Like other mammals, goats lactate only if they have been impregnated, and on goat dairies, as on cow dairies, females are subjected to a continuous and exhausting cycle of insemination, pregnancy and milking that ends only when declining production consigns them to the slaughterhouse.
Mothers and newborns are separated almost immediately, and the milk that mothers’ bodies produce as nourishment for their kids becomes instead a liquid asset of the business that has bred them. Tobias and Buster were born so that humans could sell and drink their mother’s milk.
Like male dairy calves, once born, male dairy goats have no value to producers, so Tobias and Buster were to be taken to a packing plant. But these two youngsters met with an exceptional bit of good fortune: A family member of the farm owner could not bear to see the little goats sent to their deaths, and this person reached out to Farm Sanctuary. Gladly we agreed to welcome Tobias and Buster to our New York Shelter.
The two are already right at home here. They frolic and play the day away, pausing to cheerfully greet their delighted visitors. Their joy in life underscores the absurdity that anyone could consider them worthless, that anyone could revoke that life. Yet life is revoked from countless young, male dairy goats every day. And from their mothers is revoked the joy of nurturing and protecting them.
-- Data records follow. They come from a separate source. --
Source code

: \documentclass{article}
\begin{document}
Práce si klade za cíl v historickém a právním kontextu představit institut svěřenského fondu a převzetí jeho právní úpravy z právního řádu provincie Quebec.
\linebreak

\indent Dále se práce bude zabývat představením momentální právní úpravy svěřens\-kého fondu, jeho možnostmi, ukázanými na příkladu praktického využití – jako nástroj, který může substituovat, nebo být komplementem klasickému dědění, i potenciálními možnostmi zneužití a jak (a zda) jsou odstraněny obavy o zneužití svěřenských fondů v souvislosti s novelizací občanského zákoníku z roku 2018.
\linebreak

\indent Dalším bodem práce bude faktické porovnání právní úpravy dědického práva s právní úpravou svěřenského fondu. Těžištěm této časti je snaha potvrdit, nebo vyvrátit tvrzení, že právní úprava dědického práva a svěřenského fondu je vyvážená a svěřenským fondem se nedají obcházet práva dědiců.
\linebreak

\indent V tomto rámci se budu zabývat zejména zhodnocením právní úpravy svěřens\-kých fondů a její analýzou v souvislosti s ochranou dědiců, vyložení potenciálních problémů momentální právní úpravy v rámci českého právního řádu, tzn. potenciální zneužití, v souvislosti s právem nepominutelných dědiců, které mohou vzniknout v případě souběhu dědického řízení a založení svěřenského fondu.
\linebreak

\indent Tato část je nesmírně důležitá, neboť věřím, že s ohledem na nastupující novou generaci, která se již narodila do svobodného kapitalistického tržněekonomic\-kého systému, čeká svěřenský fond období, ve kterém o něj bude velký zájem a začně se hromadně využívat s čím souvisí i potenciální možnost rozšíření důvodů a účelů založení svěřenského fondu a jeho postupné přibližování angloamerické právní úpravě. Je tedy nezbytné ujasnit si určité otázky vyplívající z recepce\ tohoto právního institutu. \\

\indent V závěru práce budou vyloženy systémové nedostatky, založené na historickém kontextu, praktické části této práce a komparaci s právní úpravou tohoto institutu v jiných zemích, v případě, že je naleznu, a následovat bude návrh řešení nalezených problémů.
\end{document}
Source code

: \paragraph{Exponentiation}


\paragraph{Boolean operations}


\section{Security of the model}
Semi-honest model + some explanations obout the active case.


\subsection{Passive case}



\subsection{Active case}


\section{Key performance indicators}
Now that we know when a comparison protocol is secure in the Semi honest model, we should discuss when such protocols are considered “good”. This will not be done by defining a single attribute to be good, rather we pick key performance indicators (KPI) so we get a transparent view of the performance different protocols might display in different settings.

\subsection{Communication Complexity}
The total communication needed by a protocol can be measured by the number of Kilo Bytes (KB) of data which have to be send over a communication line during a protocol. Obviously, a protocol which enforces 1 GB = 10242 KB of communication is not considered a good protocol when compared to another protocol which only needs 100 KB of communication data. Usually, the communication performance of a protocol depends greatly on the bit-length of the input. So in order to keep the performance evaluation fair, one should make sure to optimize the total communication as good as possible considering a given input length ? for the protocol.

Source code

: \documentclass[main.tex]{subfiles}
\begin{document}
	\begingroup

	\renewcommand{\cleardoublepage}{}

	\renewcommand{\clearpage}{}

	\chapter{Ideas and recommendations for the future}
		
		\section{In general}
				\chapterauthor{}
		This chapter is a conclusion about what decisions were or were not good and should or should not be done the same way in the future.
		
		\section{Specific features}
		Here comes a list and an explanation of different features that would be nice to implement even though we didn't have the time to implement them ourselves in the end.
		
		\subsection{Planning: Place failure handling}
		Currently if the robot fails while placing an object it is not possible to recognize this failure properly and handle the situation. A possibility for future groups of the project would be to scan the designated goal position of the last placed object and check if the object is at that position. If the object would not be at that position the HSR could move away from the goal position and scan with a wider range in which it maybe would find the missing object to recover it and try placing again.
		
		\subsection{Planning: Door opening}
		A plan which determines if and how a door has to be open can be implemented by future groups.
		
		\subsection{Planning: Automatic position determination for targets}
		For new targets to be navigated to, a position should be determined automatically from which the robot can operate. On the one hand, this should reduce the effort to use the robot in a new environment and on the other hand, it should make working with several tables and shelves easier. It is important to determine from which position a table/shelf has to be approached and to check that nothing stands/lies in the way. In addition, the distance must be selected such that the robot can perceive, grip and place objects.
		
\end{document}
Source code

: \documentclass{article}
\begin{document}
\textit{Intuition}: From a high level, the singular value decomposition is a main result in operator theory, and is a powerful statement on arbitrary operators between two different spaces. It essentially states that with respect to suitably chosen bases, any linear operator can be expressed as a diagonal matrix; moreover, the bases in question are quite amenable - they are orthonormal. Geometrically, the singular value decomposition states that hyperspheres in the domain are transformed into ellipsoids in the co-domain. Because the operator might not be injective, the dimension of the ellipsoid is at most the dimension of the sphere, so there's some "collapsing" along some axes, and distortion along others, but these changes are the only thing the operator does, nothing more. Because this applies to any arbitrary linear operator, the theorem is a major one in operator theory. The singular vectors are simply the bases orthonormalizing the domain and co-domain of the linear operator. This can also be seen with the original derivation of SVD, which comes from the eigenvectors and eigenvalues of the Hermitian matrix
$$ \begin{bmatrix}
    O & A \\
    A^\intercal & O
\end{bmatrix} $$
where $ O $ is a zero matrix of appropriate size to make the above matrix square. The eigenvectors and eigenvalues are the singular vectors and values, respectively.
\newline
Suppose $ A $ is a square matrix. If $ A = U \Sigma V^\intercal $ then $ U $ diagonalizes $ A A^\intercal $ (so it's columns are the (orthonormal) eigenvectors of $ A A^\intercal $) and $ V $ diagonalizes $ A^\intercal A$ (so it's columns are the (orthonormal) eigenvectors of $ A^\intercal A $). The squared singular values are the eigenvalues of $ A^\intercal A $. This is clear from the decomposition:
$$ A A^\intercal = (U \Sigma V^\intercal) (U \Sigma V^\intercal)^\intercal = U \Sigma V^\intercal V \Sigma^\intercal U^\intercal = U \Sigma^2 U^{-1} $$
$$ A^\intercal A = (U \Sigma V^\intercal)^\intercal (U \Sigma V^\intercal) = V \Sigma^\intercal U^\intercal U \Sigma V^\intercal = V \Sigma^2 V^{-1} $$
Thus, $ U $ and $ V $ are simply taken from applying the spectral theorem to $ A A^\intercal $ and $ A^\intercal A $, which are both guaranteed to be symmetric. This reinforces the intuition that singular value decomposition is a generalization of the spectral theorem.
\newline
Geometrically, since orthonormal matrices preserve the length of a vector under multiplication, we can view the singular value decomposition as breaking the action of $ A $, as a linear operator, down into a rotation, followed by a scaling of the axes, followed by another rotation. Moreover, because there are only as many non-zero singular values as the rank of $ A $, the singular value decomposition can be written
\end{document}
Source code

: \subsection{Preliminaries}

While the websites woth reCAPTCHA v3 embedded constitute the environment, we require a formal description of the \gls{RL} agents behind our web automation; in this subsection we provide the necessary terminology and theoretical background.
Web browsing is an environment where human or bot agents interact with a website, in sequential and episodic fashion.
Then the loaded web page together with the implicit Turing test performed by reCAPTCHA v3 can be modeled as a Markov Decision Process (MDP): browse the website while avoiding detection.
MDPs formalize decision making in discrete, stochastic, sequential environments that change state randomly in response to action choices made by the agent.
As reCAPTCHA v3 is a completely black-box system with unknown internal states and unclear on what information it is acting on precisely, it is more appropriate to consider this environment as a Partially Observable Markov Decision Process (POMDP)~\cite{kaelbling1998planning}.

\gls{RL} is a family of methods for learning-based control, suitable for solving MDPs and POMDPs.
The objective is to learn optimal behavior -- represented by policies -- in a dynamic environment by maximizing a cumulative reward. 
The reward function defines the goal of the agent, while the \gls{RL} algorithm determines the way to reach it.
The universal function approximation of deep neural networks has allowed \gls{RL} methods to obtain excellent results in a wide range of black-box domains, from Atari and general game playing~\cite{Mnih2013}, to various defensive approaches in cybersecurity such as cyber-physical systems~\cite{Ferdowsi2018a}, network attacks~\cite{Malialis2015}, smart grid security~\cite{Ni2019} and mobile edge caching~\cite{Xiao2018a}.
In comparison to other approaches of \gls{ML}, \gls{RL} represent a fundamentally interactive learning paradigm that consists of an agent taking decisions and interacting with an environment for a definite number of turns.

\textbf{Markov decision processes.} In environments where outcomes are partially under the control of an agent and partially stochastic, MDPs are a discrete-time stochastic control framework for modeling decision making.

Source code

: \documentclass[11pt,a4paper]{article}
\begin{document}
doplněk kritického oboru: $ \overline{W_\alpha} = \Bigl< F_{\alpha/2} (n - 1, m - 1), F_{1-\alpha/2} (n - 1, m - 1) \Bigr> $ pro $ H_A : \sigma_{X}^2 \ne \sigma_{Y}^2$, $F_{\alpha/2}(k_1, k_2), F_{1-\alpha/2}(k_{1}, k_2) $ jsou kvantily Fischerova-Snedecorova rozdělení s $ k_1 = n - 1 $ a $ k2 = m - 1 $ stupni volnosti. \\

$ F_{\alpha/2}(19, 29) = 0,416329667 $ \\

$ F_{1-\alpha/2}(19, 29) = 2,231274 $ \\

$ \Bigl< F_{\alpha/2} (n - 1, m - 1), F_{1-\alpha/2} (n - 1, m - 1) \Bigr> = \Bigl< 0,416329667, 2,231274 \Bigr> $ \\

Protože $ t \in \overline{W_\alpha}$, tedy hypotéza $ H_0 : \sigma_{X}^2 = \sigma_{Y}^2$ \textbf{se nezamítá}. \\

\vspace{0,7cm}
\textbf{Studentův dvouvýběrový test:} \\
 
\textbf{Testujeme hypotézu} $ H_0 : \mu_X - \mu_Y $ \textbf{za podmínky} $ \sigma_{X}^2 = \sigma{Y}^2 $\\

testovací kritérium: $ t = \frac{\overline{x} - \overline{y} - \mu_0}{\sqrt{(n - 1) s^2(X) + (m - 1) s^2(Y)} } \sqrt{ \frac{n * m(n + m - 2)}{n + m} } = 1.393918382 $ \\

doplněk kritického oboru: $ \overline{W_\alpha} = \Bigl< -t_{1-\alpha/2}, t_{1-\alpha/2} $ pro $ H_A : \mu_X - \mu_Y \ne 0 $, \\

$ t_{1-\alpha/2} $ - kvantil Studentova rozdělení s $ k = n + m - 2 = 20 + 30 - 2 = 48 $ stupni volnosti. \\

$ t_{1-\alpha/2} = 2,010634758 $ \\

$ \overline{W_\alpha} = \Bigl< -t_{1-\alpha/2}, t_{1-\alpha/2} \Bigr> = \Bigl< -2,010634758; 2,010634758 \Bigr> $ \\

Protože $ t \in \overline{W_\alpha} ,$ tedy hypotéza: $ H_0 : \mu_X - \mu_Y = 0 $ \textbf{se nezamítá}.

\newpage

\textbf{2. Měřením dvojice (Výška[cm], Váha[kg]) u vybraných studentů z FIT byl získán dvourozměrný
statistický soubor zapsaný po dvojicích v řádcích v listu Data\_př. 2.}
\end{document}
Having cared for many female goats who were rescued with their offspring – and some who were rescued during their pregnancies and gave birth in our own barns – we know well the intense love shared between a mother goat and her babies. It can be witnessed in the very first moments of a newborn kid’s life in this world, when his mother, though tired from her labor, immediately begins to wash him so that he will be dry and warm. It saddens us to think that the mother of Tobias and Buster will never get to know her wonderful sons. But we have hope that, as ambassadors for the victims of dairy production everywhere, the dynamic duo will change minds and hearts and habits, helping to relegate such loss to the past.